Sebuah gempa bumi dengan magnitudo 2,7 mengguncang wilayah Cimahi dan sekitarnya pada Minggu, 29 Juni 2025, pukul 08.49 WIB. Getaran tersebut, yang berpusat di darat pada koordinat 6.76 LS dan 107.63 BT atau sekitar 14 kilometer arah timur laut Kota Cimahi dengan kedalaman 6 kilometer, turut dirasakan di pos pemantauan Gunung Tangkuban Parahu hingga skala intensitas III MMI.
Kepala Badan Geologi, Muhammad Wafid, menanggapi kejadian ini dengan menyatakan bahwa aktivitas vulkanik Gunung Tangkuban Parahu secara visual tidak menunjukkan peningkatan yang signifikan pasca-gempa tersebut. Pengamatan langsung menunjukkan asap putih sedang masih terpantau dari Kawah Ratu dengan ketinggian berkisar 20-200 meter dari dasar kawah, sementara di Kawah Ecoma asap terlihat pada ketinggian 5-10 meter.

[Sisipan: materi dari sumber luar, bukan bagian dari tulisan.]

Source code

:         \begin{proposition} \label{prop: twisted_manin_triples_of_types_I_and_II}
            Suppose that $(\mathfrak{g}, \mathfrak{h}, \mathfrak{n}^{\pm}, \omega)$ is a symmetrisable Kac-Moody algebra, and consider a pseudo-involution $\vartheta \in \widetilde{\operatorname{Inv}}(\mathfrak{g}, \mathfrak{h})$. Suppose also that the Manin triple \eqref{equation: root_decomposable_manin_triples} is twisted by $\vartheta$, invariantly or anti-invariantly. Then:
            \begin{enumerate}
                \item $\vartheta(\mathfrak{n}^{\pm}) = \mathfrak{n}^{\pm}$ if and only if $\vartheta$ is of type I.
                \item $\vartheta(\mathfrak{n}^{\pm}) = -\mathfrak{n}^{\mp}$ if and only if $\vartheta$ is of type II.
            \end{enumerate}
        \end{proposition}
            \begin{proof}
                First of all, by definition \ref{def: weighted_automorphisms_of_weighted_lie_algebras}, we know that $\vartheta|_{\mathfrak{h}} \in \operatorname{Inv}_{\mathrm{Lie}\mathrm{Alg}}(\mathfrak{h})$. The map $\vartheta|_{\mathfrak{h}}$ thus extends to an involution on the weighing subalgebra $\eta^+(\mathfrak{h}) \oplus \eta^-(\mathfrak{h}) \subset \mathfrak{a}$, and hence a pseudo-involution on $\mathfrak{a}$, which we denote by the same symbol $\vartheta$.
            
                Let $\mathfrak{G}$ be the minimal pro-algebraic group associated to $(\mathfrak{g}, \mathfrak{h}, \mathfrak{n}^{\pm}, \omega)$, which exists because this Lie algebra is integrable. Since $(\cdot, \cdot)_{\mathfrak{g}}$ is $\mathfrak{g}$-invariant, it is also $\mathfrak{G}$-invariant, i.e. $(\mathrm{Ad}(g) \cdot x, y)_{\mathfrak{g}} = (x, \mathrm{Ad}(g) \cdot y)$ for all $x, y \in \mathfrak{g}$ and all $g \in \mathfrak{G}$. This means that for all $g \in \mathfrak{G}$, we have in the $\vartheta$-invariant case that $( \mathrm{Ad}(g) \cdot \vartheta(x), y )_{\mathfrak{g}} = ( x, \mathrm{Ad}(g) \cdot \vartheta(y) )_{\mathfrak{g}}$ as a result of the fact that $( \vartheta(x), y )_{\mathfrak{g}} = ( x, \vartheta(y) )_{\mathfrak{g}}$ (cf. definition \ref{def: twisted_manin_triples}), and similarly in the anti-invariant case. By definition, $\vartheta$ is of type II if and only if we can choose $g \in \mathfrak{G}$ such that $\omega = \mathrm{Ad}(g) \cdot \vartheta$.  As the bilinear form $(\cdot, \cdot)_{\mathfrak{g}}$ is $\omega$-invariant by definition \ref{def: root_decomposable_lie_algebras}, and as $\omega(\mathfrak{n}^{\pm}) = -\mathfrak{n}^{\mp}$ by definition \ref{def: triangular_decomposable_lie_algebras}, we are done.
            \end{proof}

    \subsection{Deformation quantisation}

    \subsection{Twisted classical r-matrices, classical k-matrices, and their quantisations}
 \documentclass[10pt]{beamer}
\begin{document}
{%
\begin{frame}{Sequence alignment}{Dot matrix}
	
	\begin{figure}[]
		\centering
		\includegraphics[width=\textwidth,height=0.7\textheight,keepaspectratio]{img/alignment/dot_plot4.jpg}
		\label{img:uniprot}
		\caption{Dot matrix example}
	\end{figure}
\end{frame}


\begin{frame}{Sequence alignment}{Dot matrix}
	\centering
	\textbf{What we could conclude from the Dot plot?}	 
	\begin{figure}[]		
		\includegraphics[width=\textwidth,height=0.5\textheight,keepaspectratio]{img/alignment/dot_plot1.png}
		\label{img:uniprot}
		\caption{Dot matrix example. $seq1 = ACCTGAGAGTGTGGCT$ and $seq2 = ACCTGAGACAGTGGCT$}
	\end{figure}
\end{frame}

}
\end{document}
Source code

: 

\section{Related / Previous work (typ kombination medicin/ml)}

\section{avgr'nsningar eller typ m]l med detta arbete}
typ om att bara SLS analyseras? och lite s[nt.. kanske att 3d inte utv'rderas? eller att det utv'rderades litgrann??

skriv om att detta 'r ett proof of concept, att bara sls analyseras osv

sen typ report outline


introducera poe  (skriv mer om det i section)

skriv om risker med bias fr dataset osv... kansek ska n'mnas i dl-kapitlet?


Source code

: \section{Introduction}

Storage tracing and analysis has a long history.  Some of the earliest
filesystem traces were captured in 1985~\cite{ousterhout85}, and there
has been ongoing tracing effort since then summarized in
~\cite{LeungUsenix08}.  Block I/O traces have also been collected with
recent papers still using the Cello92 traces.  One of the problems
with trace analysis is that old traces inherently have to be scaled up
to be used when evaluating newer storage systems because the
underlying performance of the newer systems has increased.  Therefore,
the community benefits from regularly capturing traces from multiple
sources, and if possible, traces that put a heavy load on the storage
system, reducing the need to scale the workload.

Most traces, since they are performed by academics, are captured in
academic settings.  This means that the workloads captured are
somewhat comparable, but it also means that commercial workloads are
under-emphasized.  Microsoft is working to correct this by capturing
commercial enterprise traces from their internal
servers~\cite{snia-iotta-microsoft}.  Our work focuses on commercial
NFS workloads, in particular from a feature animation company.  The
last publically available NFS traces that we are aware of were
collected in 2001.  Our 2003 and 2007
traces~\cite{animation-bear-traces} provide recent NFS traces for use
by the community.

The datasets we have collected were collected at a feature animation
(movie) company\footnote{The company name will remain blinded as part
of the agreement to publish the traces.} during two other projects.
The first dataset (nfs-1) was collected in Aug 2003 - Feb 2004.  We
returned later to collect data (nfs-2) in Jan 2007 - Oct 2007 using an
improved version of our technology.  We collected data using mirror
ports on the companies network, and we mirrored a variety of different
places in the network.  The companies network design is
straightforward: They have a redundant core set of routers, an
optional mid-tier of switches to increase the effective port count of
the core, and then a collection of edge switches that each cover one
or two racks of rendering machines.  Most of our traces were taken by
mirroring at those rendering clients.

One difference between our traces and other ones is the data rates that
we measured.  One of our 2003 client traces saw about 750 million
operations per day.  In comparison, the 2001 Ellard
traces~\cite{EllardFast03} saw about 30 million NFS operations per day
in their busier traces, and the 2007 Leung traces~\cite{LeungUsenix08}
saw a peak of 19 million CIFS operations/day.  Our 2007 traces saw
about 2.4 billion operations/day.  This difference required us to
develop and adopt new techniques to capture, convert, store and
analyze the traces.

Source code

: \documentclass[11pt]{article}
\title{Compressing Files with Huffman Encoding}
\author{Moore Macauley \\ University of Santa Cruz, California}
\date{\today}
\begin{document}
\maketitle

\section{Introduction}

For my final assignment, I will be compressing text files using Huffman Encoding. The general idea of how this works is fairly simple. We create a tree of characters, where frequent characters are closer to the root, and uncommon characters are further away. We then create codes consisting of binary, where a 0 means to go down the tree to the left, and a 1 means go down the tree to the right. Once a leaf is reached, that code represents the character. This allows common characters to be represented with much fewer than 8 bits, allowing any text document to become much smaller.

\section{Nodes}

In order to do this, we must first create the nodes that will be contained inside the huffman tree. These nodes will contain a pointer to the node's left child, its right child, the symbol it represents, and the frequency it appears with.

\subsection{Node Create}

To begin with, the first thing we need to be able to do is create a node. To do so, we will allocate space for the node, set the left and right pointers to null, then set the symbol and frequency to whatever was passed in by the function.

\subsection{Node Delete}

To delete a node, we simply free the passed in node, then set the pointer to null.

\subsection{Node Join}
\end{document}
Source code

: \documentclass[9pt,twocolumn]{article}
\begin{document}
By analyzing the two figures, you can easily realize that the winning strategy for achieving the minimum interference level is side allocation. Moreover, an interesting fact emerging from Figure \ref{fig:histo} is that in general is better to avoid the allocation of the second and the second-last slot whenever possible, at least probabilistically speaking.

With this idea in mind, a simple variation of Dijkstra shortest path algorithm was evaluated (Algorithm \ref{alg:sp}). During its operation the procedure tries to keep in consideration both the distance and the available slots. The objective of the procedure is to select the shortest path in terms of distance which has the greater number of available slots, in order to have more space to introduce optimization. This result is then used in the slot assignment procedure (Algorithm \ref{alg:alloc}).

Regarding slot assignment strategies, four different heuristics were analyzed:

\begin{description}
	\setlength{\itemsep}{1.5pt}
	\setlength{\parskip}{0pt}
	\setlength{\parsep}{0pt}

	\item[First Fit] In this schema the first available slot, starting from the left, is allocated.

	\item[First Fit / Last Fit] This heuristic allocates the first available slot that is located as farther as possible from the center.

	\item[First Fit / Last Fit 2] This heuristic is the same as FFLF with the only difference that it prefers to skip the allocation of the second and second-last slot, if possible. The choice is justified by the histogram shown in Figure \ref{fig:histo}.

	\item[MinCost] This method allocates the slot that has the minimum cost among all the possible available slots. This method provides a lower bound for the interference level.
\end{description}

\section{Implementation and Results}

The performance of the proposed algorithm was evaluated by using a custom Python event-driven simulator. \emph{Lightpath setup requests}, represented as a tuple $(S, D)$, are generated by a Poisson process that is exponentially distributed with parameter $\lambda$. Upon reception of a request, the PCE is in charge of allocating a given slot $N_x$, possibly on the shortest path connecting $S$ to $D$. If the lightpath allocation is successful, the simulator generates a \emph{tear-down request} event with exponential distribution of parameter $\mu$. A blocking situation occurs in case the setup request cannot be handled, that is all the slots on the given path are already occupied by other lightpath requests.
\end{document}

Lebih lanjut, Wafid menambahkan bahwa manifestasi bualan lumpur di Kawah Ratu, yang pertama kali terbentuk pada tanggal 5 Juni 2025, hingga kini masih teramati dengan tingkat intensitas dan luasan area yang stabil. Pihak Badan Geologi juga mencatat bahwa pemantauan kegempaan di Gunung Tangkuban Parahu tidak memperlihatkan adanya perubahan aktivitas yang berarti setelah Gempa Cimahi. Rekaman kegempaan masih didominasi oleh getaran tremor menerus, yang berasosiasi kuat dengan aktivitas bualan lumpur di Kawah Ratu.
Data kegempaan yang tercatat pada 28 Juni 2025 meliputi tiga kali gempa embusan, 84 kali gempa low frequency (LF), dan satu kali gempa tektonik jauh (TJ), disertai getaran tremor menerus dengan amplitudo 0,5-1,5 mm. Sementara itu, hingga pukul 12.00 WIB pada 29 Juni 2025, tercatat 41 kejadian gempa low frequency (LF), dua kali gempa vulkanik dalam (VA), satu kali gempa embusan, satu kali gempa tektonik jauh (TJ), serta satu kali gempa terasa pada skala III MMI, dengan getaran tremor menerus beramplitudo 0,5-1 mm.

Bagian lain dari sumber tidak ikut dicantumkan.